Dirk Nowitzki, Tony Parker, Pau Gasol, Dwyane Wade enshrined in HOF


SPRINGFIELD, Mass. — Dirk Nowitzki, Tony Parker and Pau Gasol brought a European flavor to the Basketball Hall of Fame enshrinement.

Fans waved a German flag and chanted Nowitzki’s name when the former Dallas Mavericks star walked the red carpet into Symphony Hall on Saturday night for the ceremony.

Parker’s fans whooped it up when he took the stage to lead off the proceedings. “There are a lot of French people in town. Sorry,” the former San Antonio Spurs point guard said.

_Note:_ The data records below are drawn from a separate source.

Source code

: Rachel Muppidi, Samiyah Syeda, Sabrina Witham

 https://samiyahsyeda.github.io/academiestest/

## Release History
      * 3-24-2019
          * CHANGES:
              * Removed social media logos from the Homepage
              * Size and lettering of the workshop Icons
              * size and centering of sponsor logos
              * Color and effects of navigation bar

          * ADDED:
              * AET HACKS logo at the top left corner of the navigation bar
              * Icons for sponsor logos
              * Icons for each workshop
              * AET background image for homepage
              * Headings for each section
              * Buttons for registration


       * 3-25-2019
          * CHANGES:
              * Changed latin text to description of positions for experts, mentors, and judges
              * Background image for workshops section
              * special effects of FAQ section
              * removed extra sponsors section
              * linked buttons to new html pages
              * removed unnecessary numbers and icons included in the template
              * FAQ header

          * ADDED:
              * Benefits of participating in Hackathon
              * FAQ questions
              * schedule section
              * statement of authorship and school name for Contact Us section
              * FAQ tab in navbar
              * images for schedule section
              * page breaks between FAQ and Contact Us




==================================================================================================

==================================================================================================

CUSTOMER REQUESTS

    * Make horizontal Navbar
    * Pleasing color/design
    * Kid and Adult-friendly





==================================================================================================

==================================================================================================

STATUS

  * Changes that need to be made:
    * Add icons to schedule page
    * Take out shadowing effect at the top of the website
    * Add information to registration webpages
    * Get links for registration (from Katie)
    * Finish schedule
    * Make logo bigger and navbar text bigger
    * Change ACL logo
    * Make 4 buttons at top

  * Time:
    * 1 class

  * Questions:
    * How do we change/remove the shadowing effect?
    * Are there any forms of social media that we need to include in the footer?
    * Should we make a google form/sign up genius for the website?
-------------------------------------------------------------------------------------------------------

Spain was well represented, too, with Gasol shouting out his national team — “mi familia” — before joining what might be the greatest international class of inductees in the Springfield shrine’s history.

Nowitzki was the first European-born player to win the NBA MVP award in 2007. Parker was the first European to win Finals MVP. Gasol was the NBA’s first international Rookie of the Year and a key player during title runs for the Los Angeles Lakers.

Gasol acknowledged the Europeans who came to the U.S. before him but also credited Americans for inspiring him. He fell in love with the sport when the 1992 Olympics were held in his hometown, Barcelona. The United States dominated and won the gold.

“I was 12,” Gasol said. “It changed my life. The Dream Team showed us how basketball could be played.”

The Spurs were well represented, led by longtime coach and five-time NBA champion Gregg Popovich, and Parker, the point guard on four of those title-winning teams. Becky Hammon, who after a career in the WNBA joined the Spurs as the first woman to serve as a full-time NBA assistant coach, was also honored. Gasol played his last two healthy seasons with the Spurs.

“Coach Pop — it starts with him,” Parker said. “Coach Pop, you’re unbelievable.”

Others enshrined include Dwyane Wade — a key part of three NBA championship teams in Miami — and former North Carolina State coach Jim Valvano, who led the Wolfpack to the 1983 NCAA title and went on to be a broadcaster and advocate for cancer research. Valvano was inducted posthumously.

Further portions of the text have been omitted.